診療支援
治療

7 多発血管炎性肉芽腫症
granulomatosis with polyangiitis(GPA)
多賀谷 悦子
(東京女子医科大学教授・呼吸器内科学)

疾患を疑うポイント

●血管炎を伴った壊死性肉芽腫により,上気道,肺,腎に症状が認められる進行性の疾患である.難病の特定疾患に指定されている.

学びのポイント

●上気道→肺→腎の順番で発症することが多い.

●好中球細胞質抗体ANCAのPR3-ANCAの関与が考えられている.

●胸部X線線画像およびCT画像で,多発性結節影,空洞を伴うことが多く,肺癌や肺結核と鑑別を要する.

▼定義

 多発血管炎性肉芽腫症(GPA)は,以前にはWegener(ウェゲナー)肉芽腫症と称されていた疾患で,Chapel Hillコンセンサス会議2012により,GPAに変更された.ANCA関連血管炎であり,①全身の小~中血管の壊死性肉芽腫血管炎,②上気道と肺の壊死性肉芽腫血管炎,③半月体形成腎炎を三徴とする.本疾患は厚生労働省の難病に指定されている.

▼病態

 原因は不明.上気道感染や細菌感染により,発症したり再発したりすることが多い.好中球細胞質に対する自己抗体であるPR3-ANCAの関与が指摘されている.PR3-ANCAは上気道感染により産生された炎症性サイトカインなどとともに,好中球を活性化し,血管内皮傷害や肉芽腫が形成される機序が考えられている.

▼疫学

 男性は30~60歳代,女性は50~60歳代に好発する.最近の方向では,やや女性に多い.わが国では,約2,400人が申請をしている.

▼症状

 発熱,全身倦怠感,体重減少など全身症状と,9割の患者は上気道または下気道症状で発症する.通常は,下記①~③の順番で起こる.
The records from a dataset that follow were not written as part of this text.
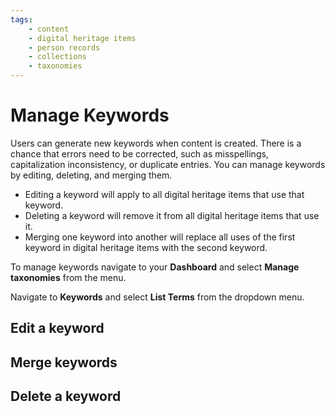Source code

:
 ```yaml
---
tags:
    - content
    - digital heritage items
    - person records
    - collections
    - taxonomies
---
```

# Manage Keywords

Users can generate new keywords when content is created. There is a chance that errors need to be corrected, such as misspellings, capitalization inconsistency, or duplicate entries. You can manage keywords by editing, deleting, and merging them.

- Editing a keyword will apply to all digital heritage items that use that keyword.
- Deleting a keyword will remove it from all digital heritage items that use it.
- Merging one keyword into another will replace all uses of the first keyword in digital heritage items with the second keyword.

To manage keywords navigate to your **Dashboard** and select **Manage taxonomies** from the menu.

Navigate to **Keywords** and select **List Terms** from the dropdown menu.

## Edit a keyword

## Merge keywords

## Delete a keyword



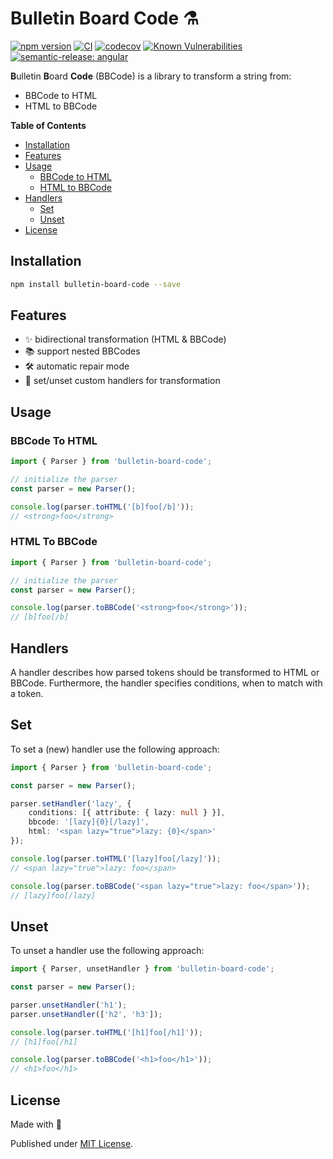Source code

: # Bulletin Board Code ⚗️

[![npm version](https://badge.fury.io/js/bulletin-board-code.svg)](https://badge.fury.io/js/bulletin-board-code)
[![CI](https://github.com/tada5hi/bulletin-board-code/actions/workflows/main.yml/badge.svg)](https://github.com/tada5hi/bulletin-board-code/actions/workflows/main.yml)
[![codecov](https://codecov.io/gh/Tada5hi/bulletin-board-code/branch/master/graph/badge.svg?token=4KNSG8L13V)](https://codecov.io/gh/Tada5hi/bulletin-board-code)
[![Known Vulnerabilities](https://snyk.io/test/github/Tada5hi/bulletin-board-code/badge.svg)](https://snyk.io/test/github/Tada5hi/bulletin-board-code)
[![semantic-release: angular](https://img.shields.io/badge/semantic--release-angular-e10079?logo=semantic-release)](https://github.com/semantic-release/semantic-release)

**B**ulletin **B**oard **Code** (BBCode) is a library to transform a string from:
- BBCode to HTML
- HTML to BBCode

**Table of Contents**

- [Installation](#installation)
- [Features](#features)
- [Usage](#usage)
  - [BBCode to HTML](#bbcode-to-html)
  - [HTML to BBCode](#html-to-bbcode)
- [Handlers](#handlers)
  - [Set](#set)
  - [Unset](#unset)
- [License](#license)

## Installation

```bash
npm install bulletin-board-code --save
```

## Features

- ✨ bidirectional transformation (HTML & BBCode)
- 📚 support nested BBCodes
- 🛠️ automatic repair mode
- 🧩 set/unset custom handlers for transformation

## Usage

### BBCode To HTML

```typescript
import { Parser } from 'bulletin-board-code';

// initialize the parser
const parser = new Parser();

console.log(parser.toHTML('[b]foo[/b]'));
// <strong>foo</strong>

```

### HTML To BBCode

```typescript
import { Parser } from 'bulletin-board-code';

// initialize the parser
const parser = new Parser();

console.log(parser.toBBCode('<strong>foo</strong>'));
// [b]foo[/b]
```

## Handlers

A handler describes how parsed tokens should be transformed to HTML or BBCode.
Furthermore, the handler specifies conditions, when to match with a token.

## Set

To set a (new) handler use the following approach:

```typescript
import { Parser } from 'bulletin-board-code';

const parser = new Parser();

parser.setHandler('lazy', {
    conditions: [{ attribute: { lazy: null } }],
    bbcode: '[lazy]{0}[/lazy]',
    html: '<span lazy="true">lazy: {0}</span>'
});

console.log(parser.toHTML('[lazy]foo[/lazy]'));
// <span lazy="true">lazy: foo</span>

console.log(parser.toBBCode('<span lazy="true">lazy: foo</span>'));
// [lazy]foo[/lazy]
```

## Unset

To unset a handler use the following approach:

```typescript
import { Parser, unsetHandler } from 'bulletin-board-code';

const parser = new Parser();

parser.unsetHandler('h1');
parser.unsetHandler(['h2', 'h3']);

console.log(parser.toHTML('[h1]foo[/h1]'));
// [h1]foo[/h1]

console.log(parser.toBBCode('<h1>foo</h1>'));
// <h1>foo</h1>
```

## License

Made with 💚

Published under [MIT License](./LICENSE).
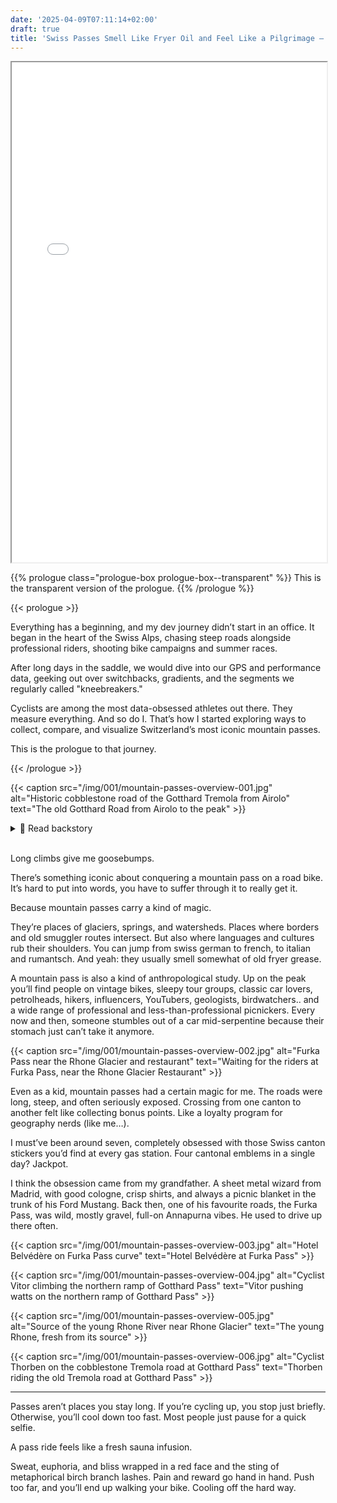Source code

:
 ```yaml
---
date: '2025-04-09T07:11:14+02:00'
draft: true
title: 'Swiss Passes Smell Like Fryer Oil and Feel Like a Pilgrimage — 001'
---
```


<iframe src="/notebooks/gpx-stats-extractor.html" width="100%" height="800px"></iframe>


{{% prologue class="prologue-box prologue-box--transparent" %}}
This is the transparent version of the prologue.
{{% /prologue %}}


{{< prologue  >}}

Everything has a beginning, and my dev journey didn’t start in an office. It began in the heart of the Swiss Alps, chasing steep roads alongside professional riders, shooting bike campaigns and summer races.

After long days in the saddle, we would dive into our GPS and performance data, geeking out over switchbacks, gradients, and the segments we regularly called "kneebreakers."

Cyclists are among the most data-obsessed athletes out there. They measure everything. And so do I. That’s how I started exploring ways to collect, compare, and visualize Switzerland’s most iconic mountain passes.

This is the prologue to that journey.

{{< /prologue >}}

{{< caption src="/img/001/mountain-passes-overview-001.jpg" alt="Historic cobblestone road of the Gotthard Tremola from Airolo" text="The old Gotthard Road from Airolo to the peak" >}}

<details>
  <summary>📖 Read backstory</summary>
  <p>Hier steht deine Backstory, die erst sichtbar wird, wenn man draufklickt.</p>
  <p>Du kannst mehrere Absätze, Listen oder auch Bilder hier reinpacken.</p>
</details>
<br>

Long climbs give me goosebumps.

There’s something iconic about conquering a mountain pass on a road bike. It’s hard to put into words, you have to suffer through it to really get it.

Because mountain passes carry a kind of magic.


They’re places of glaciers, springs, and watersheds. Places where borders and old smuggler routes intersect. But also where languages and cultures rub their shoulders. You can jump from swiss german to french, to italian and rumantsch. And yeah: they usually smell somewhat of old fryer grease.

A mountain pass is also a kind of anthropological study. Up on the peak you’ll find people on vintage bikes, sleepy tour groups, classic car lovers, petrolheads, hikers, influencers, YouTubers, geologists, birdwatchers.. and a wide range of professional and less-than-professional picnickers. Every now and then, someone stumbles out of a car mid-serpentine because their stomach just can’t take it anymore.

{{< caption src="/img/001/mountain-passes-overview-002.jpg" alt="Furka Pass near the Rhone Glacier and restaurant" text="Waiting for the riders at Furka Pass, near the Rhone Glacier Restaurant" >}}

Even as a kid, mountain passes had a certain magic for me. The roads were long, steep, and often seriously exposed. Crossing from one canton to another felt like collecting bonus points. Like a loyalty program for geography nerds (like me…).

I must’ve been around seven, completely obsessed with those Swiss canton stickers you’d find at every gas station. Four cantonal emblems in a single day? Jackpot.

I think the obsession came from my grandfather. A sheet metal wizard from Madrid, with good cologne, crisp shirts, and always a picnic blanket in the trunk of his Ford Mustang. Back then, one of his favourite roads, the Furka Pass, was wild, mostly gravel, full-on Annapurna vibes. He used to drive up there often.

{{< caption src="/img/001/mountain-passes-overview-003.jpg" alt="Hotel Belvédère on Furka Pass curve" text="Hotel Belvédère at Furka Pass" >}}

{{< caption src="/img/001/mountain-passes-overview-004.jpg" alt="Cyclist Vitor climbing the northern ramp of Gotthard Pass" text="Vitor pushing watts on the northern ramp of Gotthard Pass" >}}

{{< caption src="/img/001/mountain-passes-overview-005.jpg" alt="Source of the young Rhone River near Rhone Glacier" text="The young Rhone, fresh from its source" >}}

{{< caption src="/img/001/mountain-passes-overview-006.jpg" alt="Cyclist Thorben on the cobblestone Tremola road at Gotthard Pass" text="Thorben riding the old Tremola road at Gotthard Pass" >}}






---



Passes aren’t places you stay long. If you’re cycling up, you stop just briefly. Otherwise, you’ll cool down too fast. Most people just pause for a quick selfie.

A pass ride feels like a fresh sauna infusion.

Sweat, euphoria, and bliss wrapped in a red face and the sting of metaphorical birch branch lashes. Pain and reward go hand in hand. Push too far, and you’ll end up walking your bike. Cooling off the hard way.

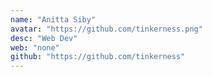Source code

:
 ```yaml
---
name: "Anitta Siby"
avatar: "https://github.com/tinkerness.png"
desc: "Web Dev"
web: "none"
github: "https://github.com/tinkerness"
---
```


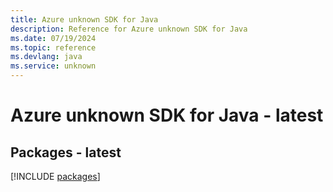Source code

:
 ```yaml
---
title: Azure unknown SDK for Java
description: Reference for Azure unknown SDK for Java
ms.date: 07/19/2024
ms.topic: reference
ms.devlang: java
ms.service: unknown
---
```

# Azure unknown SDK for Java - latest
## Packages - latest
[!INCLUDE [packages](unknown-index.md)]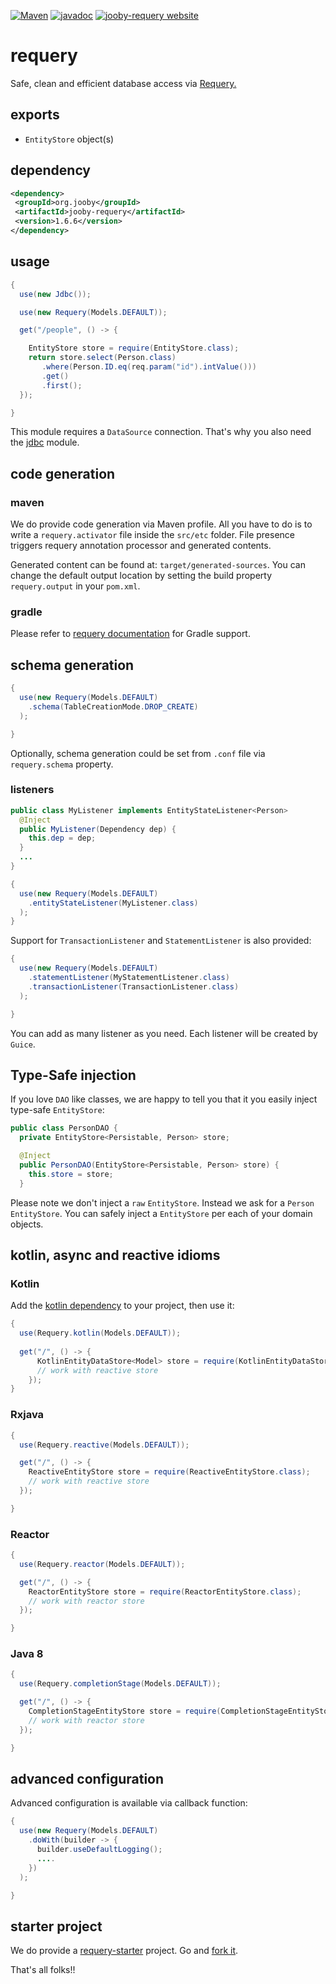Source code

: [![Maven](https://img.shields.io/maven-metadata/v/http/central.maven.org/maven2/org/jooby/jooby-requery/maven-metadata.xml.svg)](http://mvnrepository.com/artifact/org.jooby/jooby-requery/1.6.6)
[![javadoc](https://javadoc.io/badge/org.jooby/jooby-requery.svg)](https://javadoc.io/doc/org.jooby/jooby-requery/1.6.6)
[![jooby-requery website](https://img.shields.io/badge/jooby-requery-brightgreen.svg)](http://jooby.org/doc/requery)
# requery

Safe, clean and efficient database access via <a href="https://github.com/requery/requery">Requery.</a>

## exports

* `EntityStore` object(s)

## dependency

```xml
<dependency>
 <groupId>org.jooby</groupId>
 <artifactId>jooby-requery</artifactId>
 <version>1.6.6</version>
</dependency>
```

## usage

```java
{
  use(new Jdbc());

  use(new Requery(Models.DEFAULT));

  get("/people", () -> {

    EntityStore store = require(EntityStore.class);
    return store.select(Person.class)
       .where(Person.ID.eq(req.param("id").intValue()))
       .get()
       .first();
  });

}
```

This module requires a `DataSource` connection. That's why you also need the [jdbc](/doc/jdbc) module.

## code generation

### maven

We do provide code generation via Maven profile. All you have to do is to write a ```requery.activator``` file inside the ```src/etc``` folder. File presence triggers requery annotation processor and generated contents.

Generated content can be found at: ```target/generated-sources```. You can change the default output location by setting the build property ```requery.output``` in your ```pom.xml```.

### gradle

Please refer to <a href="https://github.com/requery/requery/wiki/Gradle-&amp;-Annotation-processing#annotation-processing">requery documentation</a> for Gradle support.

## schema generation

```java
{
  use(new Requery(Models.DEFAULT)
    .schema(TableCreationMode.DROP_CREATE)
  );

}
```

Optionally, schema generation could be set from `.conf` file via `requery.schema` property.

### listeners

```java
public class MyListener implements EntityStateListener<Person>
  @Inject
  public MyListener(Dependency dep) {
    this.dep = dep;
  }
  ...
}

{
  use(new Requery(Models.DEFAULT)
    .entityStateListener(MyListener.class)
  );
}
```

Support for `TransactionListener` and `StatementListener` is also provided:

```java
{
  use(new Requery(Models.DEFAULT)
    .statementListener(MyStatementListener.class)
    .transactionListener(TransactionListener.class)
  );

}
```

You can add as many listener as you need. Each listener will be created by ```Guice```.

## Type-Safe injection

If you love `DAO` like classes, we are happy to tell you that it you easily inject type-safe `EntityStore`:

```java
public class PersonDAO {
  private EntityStore<Persistable, Person> store;

  @Inject
  public PersonDAO(EntityStore<Persistable, Person> store) {
    this.store = store;
  }
```

Please note we don't inject a `raw` `EntityStore`. Instead we ask for a `Person` `EntityStore`. You can safely inject a `EntityStore` per each of your domain objects.

## kotlin, async and reactive idioms

### Kotlin

Add the [kotlin dependency](https://mvnrepository.com/artifact/io.requery/requery-kotlin) to your project, then use it:

```java
{
  use(Requery.kotlin(Models.DEFAULT));
  
  get("/", () -> {
      KotlinEntityDataStore<Model> store = require(KotlinEntityDataStore.class);
      // work with reactive store
    });
}
```

### Rxjava

```java
{
  use(Requery.reactive(Models.DEFAULT));

  get("/", () -> {
    ReactiveEntityStore store = require(ReactiveEntityStore.class);
    // work with reactive store
  });

}
```

### Reactor

```java
{
  use(Requery.reactor(Models.DEFAULT));

  get("/", () -> {
    ReactorEntityStore store = require(ReactorEntityStore.class);
    // work with reactor store
  });

}
```

### Java 8

```java
{
  use(Requery.completionStage(Models.DEFAULT));

  get("/", () -> {
    CompletionStageEntityStore store = require(CompletionStageEntityStore.class);
    // work with reactor store
  });

}
```

## advanced configuration

Advanced configuration is available via callback function:

```java
{
  use(new Requery(Models.DEFAULT)
    .doWith(builder -> {
      builder.useDefaultLogging();
      ....
    })
  );

}
```

## starter project

We do provide a [requery-starter](https://github.com/jooby-project/requery-starter) project. Go and [fork it](https://github.com/jooby-project/requery-starter).

That's all folks!!
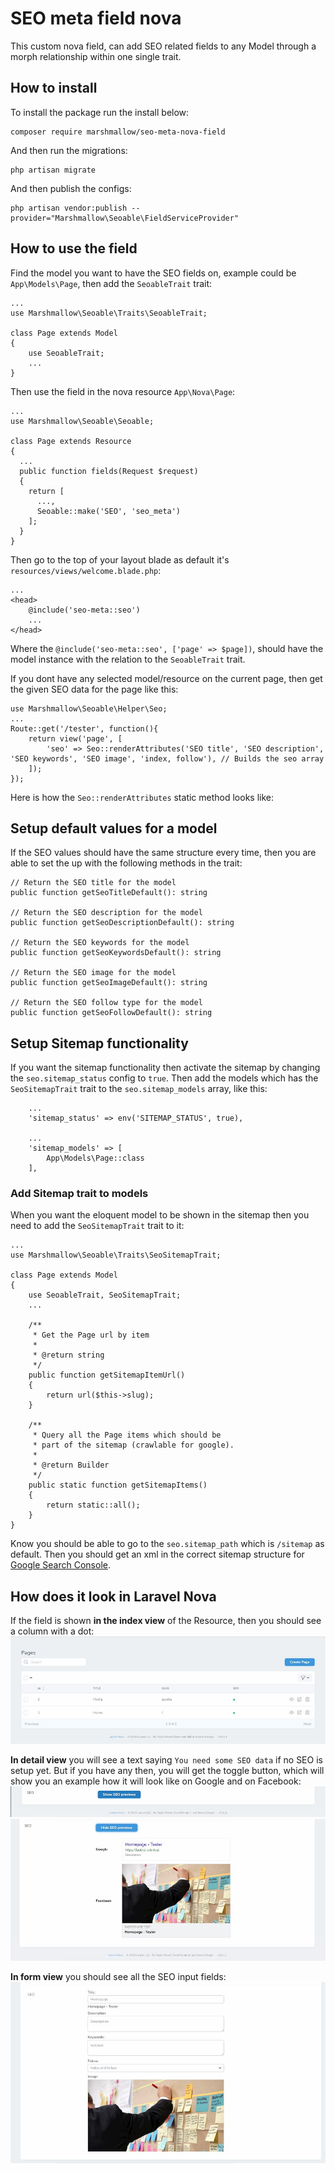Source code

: # SEO meta field nova
This custom nova field, can add SEO related fields to any Model through a morph relationship within one single trait.

## How to install
To install the package run the install below:
```
composer require marshmallow/seo-meta-nova-field
```

And then run the migrations:
```
php artisan migrate
```

And then publish the configs:
```
php artisan vendor:publish --provider="Marshmallow\Seoable\FieldServiceProvider"
```

## How to use the field
Find the model you want to have the SEO fields on, example could be `App\Models\Page`, then add the `SeoableTrait` trait:
```
...
use Marshmallow\Seoable\Traits\SeoableTrait;

class Page extends Model
{
    use SeoableTrait;
    ...
}
```

Then use the field in the nova resource `App\Nova\Page`:
```
...
use Marshmallow\Seoable\Seoable;

class Page extends Resource
{
  ...
  public function fields(Request $request)
  {
    return [
      ...,
      Seoable::make('SEO', 'seo_meta')
    ];
  }
}
```

Then go to the top of your layout blade as default it's `resources/views/welcome.blade.php`:
```
...
<head>
    @include('seo-meta::seo')
    ...
</head>
```

Where the `@include('seo-meta::seo', ['page' => $page])`, should have the model instance with the relation to the `SeoableTrait` trait.

If you dont have any selected model/resource on the current page, then get the given SEO data for the page like this:
```
use Marshmallow\Seoable\Helper\Seo;
...
Route::get('/tester', function(){
    return view('page', [
        'seo' => Seo::renderAttributes('SEO title', 'SEO description', 'SEO keywords', 'SEO image', 'index, follow'), // Builds the seo array
    ]);
});
```

Here is how the `Seo::renderAttributes` static method looks like:

## Setup default values for a model
If the SEO values should have the same structure every time, then you are able to set the up with the following methods in the trait:
```
// Return the SEO title for the model
public function getSeoTitleDefault(): string

// Return the SEO description for the model
public function getSeoDescriptionDefault(): string

// Return the SEO keywords for the model
public function getSeoKeywordsDefault(): string

// Return the SEO image for the model
public function getSeoImageDefault(): string

// Return the SEO follow type for the model
public function getSeoFollowDefault(): string
```

## Setup Sitemap functionality
If you want the sitemap functionality then activate the sitemap by changing the `seo.sitemap_status` config to `true`. Then add the models which has the `SeoSitemapTrait` trait to the `seo.sitemap_models` array, like this:
```
    ...
    'sitemap_status' => env('SITEMAP_STATUS', true),

    ...
    'sitemap_models' => [
        App\Models\Page::class
    ],
```

### Add Sitemap trait to models
When you want the eloquent model to be shown in the sitemap then you need to add the `SeoSitemapTrait` trait to it:
```
...
use Marshmallow\Seoable\Traits\SeoSitemapTrait;

class Page extends Model
{
    use SeoableTrait, SeoSitemapTrait;
    ...

    /**
     * Get the Page url by item
     *
     * @return string
     */
    public function getSitemapItemUrl()
    {
        return url($this->slug);
    }

    /**
     * Query all the Page items which should be
     * part of the sitemap (crawlable for google).
     *
     * @return Builder
     */
    public static function getSitemapItems()
    {
        return static::all();
    }
}
```

Know you should be able to go to the `seo.sitemap_path` which is `/sitemap` as default. Then you should get an xml in the correct sitemap structure for [Google Search Console](https://search.google.com/search-console/about).


## How does it look in Laravel Nova
If the field is shown **in the index view** of the Resource, then you should see a column with a dot:
![alt text](/assets/images/seo-field-index.jpg)

**In detail view** you will see a text saying `You need some SEO data` if no SEO is setup yet. But if you have any then, you will get the toggle button, which will show you an example how it will look like on Google and on Facebook:
![alt text](/assets/images/seo-field-detail-hidden.jpg)
![alt text](/assets/images/seo-field-detail-show.jpg)


**In form view** you should see all the SEO input fields:
![alt text](/assets/images/seo-field-form.jpg)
①上気道症状:膿性鼻漏,鼻出血,鞍鼻,中耳炎,嗄声,咽喉頭潰瘍など.

②下気道症状:血痰,咳嗽,呼吸困難.

③腎臓の症状:蛋白尿,血尿,浮腫,急速進行性糸球体腎炎.

④その他:紫斑,多発神経炎,多発関節痛,眼窩に病変が及ぶと眼球突出,眼痛,視力低下などがみられるようになる.